[Saved data entries]

*** Block opens ***

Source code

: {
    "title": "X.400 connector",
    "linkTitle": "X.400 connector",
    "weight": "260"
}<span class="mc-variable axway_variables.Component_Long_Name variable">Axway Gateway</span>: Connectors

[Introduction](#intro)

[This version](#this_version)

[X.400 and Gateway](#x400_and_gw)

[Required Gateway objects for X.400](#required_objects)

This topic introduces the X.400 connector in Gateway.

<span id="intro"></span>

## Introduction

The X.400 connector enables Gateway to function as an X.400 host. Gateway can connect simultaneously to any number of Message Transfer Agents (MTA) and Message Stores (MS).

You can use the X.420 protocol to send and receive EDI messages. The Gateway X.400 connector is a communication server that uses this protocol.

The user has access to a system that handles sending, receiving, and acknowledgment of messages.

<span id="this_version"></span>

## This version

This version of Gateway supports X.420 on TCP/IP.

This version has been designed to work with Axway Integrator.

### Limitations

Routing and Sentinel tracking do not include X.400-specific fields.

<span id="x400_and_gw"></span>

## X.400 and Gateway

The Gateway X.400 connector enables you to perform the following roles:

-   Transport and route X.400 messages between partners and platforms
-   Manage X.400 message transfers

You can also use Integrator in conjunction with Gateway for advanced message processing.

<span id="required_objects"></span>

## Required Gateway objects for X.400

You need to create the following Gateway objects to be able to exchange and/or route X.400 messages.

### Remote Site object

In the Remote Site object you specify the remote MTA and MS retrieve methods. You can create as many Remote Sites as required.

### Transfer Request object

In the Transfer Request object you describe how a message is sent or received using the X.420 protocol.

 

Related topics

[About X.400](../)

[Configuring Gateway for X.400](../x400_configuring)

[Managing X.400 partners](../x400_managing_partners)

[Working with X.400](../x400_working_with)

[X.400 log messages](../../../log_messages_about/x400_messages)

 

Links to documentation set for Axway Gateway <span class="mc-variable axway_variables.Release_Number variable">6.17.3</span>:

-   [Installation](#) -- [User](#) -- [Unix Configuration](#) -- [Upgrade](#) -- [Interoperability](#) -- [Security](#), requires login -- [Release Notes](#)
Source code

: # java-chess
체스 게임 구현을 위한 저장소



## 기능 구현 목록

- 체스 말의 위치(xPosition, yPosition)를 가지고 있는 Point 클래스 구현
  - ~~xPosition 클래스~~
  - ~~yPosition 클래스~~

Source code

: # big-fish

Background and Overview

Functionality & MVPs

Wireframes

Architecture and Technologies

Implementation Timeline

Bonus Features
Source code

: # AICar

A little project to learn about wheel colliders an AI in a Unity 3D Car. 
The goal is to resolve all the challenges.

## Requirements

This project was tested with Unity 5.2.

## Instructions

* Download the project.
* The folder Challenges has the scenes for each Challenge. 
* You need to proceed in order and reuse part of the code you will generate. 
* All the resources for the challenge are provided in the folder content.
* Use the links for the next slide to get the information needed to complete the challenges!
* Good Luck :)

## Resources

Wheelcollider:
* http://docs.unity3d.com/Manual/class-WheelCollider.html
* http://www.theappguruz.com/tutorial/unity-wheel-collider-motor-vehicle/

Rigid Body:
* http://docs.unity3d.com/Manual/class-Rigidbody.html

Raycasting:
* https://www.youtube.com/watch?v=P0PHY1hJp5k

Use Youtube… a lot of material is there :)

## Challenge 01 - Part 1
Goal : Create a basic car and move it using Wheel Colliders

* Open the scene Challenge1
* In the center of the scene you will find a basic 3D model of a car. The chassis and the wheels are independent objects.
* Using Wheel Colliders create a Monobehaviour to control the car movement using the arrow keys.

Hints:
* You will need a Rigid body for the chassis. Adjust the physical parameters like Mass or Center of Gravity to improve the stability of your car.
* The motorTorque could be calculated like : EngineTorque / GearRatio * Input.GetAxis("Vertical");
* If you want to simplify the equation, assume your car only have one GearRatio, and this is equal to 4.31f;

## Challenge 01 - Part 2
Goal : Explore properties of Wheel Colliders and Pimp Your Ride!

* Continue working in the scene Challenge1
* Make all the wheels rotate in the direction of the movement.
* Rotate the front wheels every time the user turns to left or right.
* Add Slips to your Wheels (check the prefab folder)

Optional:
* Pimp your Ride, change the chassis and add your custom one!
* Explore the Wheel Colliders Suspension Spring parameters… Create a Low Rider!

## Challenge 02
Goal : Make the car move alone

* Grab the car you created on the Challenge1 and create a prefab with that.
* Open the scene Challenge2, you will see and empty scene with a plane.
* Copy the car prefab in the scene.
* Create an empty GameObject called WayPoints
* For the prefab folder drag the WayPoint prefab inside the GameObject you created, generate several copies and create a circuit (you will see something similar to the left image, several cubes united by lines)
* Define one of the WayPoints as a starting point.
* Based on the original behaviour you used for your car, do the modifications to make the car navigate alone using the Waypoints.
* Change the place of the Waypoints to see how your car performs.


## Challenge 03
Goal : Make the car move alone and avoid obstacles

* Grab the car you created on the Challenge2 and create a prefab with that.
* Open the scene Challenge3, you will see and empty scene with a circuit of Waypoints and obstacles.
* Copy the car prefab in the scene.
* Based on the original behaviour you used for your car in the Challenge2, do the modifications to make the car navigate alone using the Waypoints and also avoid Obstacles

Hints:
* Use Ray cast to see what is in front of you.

*** Block closes ***

*PROBLEM REQUIREMENTS*: An exact restatement of the data above is required.

*SOLUTION BELOW*:
Source code

: {
    "title": "X.400 connector",
    "linkTitle": "X.400 connector",
    "weight": "260"
}<span class="mc-variable axway_variables.Component_Long_Name variable">Axway Gateway</span>: Connectors

[Introduction](#intro)

[This version](#this_version)

[X.400 and Gateway](#x400_and_gw)

[Required Gateway objects for X.400](#required_objects)

This topic introduces the X.400 connector in Gateway.

<span id="intro"></span>

## Introduction

The X.400 connector enables Gateway to function as an X.400 host. Gateway can connect simultaneously to any number of Message Transfer Agents (MTA) and Message Stores (MS).

You can use the X.420 protocol to send and receive EDI messages. The Gateway X.400 connector is a communication server that uses this protocol.

The user has access to a system that handles sending, receiving, and acknowledgment of messages.

<span id="this_version"></span>

## This version

This version of Gateway supports X.420 on TCP/IP.

This version has been designed to work with Axway Integrator.

### Limitations

Routing and Sentinel tracking do not include X.400-specific fields.

<span id="x400_and_gw"></span>

## X.400 and Gateway

The Gateway X.400 connector enables you to perform the following roles:

-   Transport and route X.400 messages between partners and platforms
-   Manage X.400 message transfers

You can also use Integrator in conjunction with Gateway for advanced message processing.

<span id="required_objects"></span>

## Required Gateway objects for X.400

You need to create the following Gateway objects to be able to exchange and/or route X.400 messages.

### Remote Site object

In the Remote Site object you specify the remote MTA and MS retrieve methods. You can create as many Remote Sites as required.

### Transfer Request object

In the Transfer Request object you describe how a message is sent or received using the X.420 protocol.

 

Related topics

[About X.400](../)

[Configuring Gateway for X.400](../x400_configuring)

[Managing X.400 partners](../x400_managing_partners)

[Working with X.400](../x400_working_with)

[X.400 log messages](../../../log_messages_about/x400_messages)

 

Links to documentation set for Axway Gateway <span class="mc-variable axway_variables.Release_Number variable">6.17.3</span>:

-   [Installation](#) -- [User](#) -- [Unix Configuration](#) -- [Upgrade](#) -- [Interoperability](#) -- [Security](#), requires login -- [Release Notes](#)
Source code

: # java-chess
체스 게임 구현을 위한 저장소



## 기능 구현 목록

- 체스 말의 위치(xPosition, yPosition)를 가지고 있는 Point 클래스 구현
  - ~~xPosition 클래스~~
  - ~~yPosition 클래스~~

Source code

: # big-fish

Background and Overview

Functionality & MVPs

Wireframes

Architecture and Technologies

Implementation Timeline

Bonus Features
Source code

: # AICar

A little project to learn about wheel colliders an AI in a Unity 3D Car. 
The goal is to resolve all the challenges.

## Requirements

This project was tested with Unity 5.2.

## Instructions

* Download the project.
* The folder Challenges has the scenes for each Challenge. 
* You need to proceed in order and reuse part of the code you will generate. 
* All the resources for the challenge are provided in the folder content.
* Use the links for the next slide to get the information needed to complete the challenges!
* Good Luck :)

## Resources

Wheelcollider:
* http://docs.unity3d.com/Manual/class-WheelCollider.html
* http://www.theappguruz.com/tutorial/unity-wheel-collider-motor-vehicle/

Rigid Body:
* http://docs.unity3d.com/Manual/class-Rigidbody.html

Raycasting:
* https://www.youtube.com/watch?v=P0PHY1hJp5k

Use Youtube… a lot of material is there :)

## Challenge 01 - Part 1
Goal : Create a basic car and move it using Wheel Colliders

* Open the scene Challenge1
* In the center of the scene you will find a basic 3D model of a car. The chassis and the wheels are independent objects.
* Using Wheel Colliders create a Monobehaviour to control the car movement using the arrow keys.

Hints:
* You will need a Rigid body for the chassis. Adjust the physical parameters like Mass or Center of Gravity to improve the stability of your car.
* The motorTorque could be calculated like : EngineTorque / GearRatio * Input.GetAxis("Vertical");
* If you want to simplify the equation, assume your car only have one GearRatio, and this is equal to 4.31f;

## Challenge 01 - Part 2
Goal : Explore properties of Wheel Colliders and Pimp Your Ride!

* Continue working in the scene Challenge1
* Make all the wheels rotate in the direction of the movement.
* Rotate the front wheels every time the user turns to left or right.
* Add Slips to your Wheels (check the prefab folder)

Optional:
* Pimp your Ride, change the chassis and add your custom one!
* Explore the Wheel Colliders Suspension Spring parameters… Create a Low Rider!

## Challenge 02
Goal : Make the car move alone

* Grab the car you created on the Challenge1 and create a prefab with that.
* Open the scene Challenge2, you will see and empty scene with a plane.
* Copy the car prefab in the scene.
* Create an empty GameObject called WayPoints
* For the prefab folder drag the WayPoint prefab inside the GameObject you created, generate several copies and create a circuit (you will see something similar to the left image, several cubes united by lines)
* Define one of the WayPoints as a starting point.
* Based on the original behaviour you used for your car, do the modifications to make the car navigate alone using the Waypoints.
* Change the place of the Waypoints to see how your car performs.


## Challenge 03
Goal : Make the car move alone and avoid obstacles

* Grab the car you created on the Challenge2 and create a prefab with that.
* Open the scene Challenge3, you will see and empty scene with a circuit of Waypoints and obstacles.
* Copy the car prefab in the scene.
* Based on the original behaviour you used for your car in the Challenge2, do the modifications to make the car navigate alone using the Waypoints and also avoid Obstacles

Hints:
* Use Ray cast to see what is in front of you.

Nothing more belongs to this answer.